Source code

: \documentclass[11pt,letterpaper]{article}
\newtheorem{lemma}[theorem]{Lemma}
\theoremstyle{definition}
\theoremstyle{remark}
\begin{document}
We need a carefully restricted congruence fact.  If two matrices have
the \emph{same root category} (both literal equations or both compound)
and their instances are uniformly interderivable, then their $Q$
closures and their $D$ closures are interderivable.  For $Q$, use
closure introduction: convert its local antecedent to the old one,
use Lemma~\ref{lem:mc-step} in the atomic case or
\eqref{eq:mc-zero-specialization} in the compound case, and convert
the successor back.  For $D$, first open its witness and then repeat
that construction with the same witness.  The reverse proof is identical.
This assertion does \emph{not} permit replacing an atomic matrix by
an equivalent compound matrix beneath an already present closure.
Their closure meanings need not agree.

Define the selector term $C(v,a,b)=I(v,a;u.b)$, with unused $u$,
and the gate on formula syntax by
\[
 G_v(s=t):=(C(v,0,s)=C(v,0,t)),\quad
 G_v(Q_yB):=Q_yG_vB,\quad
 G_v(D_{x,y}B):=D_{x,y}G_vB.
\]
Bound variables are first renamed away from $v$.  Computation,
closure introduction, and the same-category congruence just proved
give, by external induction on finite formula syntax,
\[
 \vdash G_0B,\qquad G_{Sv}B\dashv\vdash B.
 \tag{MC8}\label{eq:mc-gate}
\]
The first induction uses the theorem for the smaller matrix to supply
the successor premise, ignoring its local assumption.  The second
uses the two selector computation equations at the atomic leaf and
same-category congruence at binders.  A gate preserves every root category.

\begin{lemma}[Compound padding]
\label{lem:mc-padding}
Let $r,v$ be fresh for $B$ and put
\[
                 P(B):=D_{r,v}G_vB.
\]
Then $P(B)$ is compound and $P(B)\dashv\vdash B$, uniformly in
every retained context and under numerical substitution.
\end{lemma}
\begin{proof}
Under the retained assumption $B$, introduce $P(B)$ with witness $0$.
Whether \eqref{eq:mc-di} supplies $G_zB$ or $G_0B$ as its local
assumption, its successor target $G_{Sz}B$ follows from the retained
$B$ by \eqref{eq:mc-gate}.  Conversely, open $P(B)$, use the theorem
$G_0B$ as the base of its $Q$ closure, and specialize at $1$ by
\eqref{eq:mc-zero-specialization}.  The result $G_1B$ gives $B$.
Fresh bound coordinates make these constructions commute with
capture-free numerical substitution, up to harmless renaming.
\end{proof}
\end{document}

EXERCISE DIRECTIONS:
Wherever the string "interderivable" appears in the records, copy the whole line.

SOLUTION:
and their instances are uniformly interderivable, then their $Q$
closures and their $D$ closures are interderivable.  For $Q$, use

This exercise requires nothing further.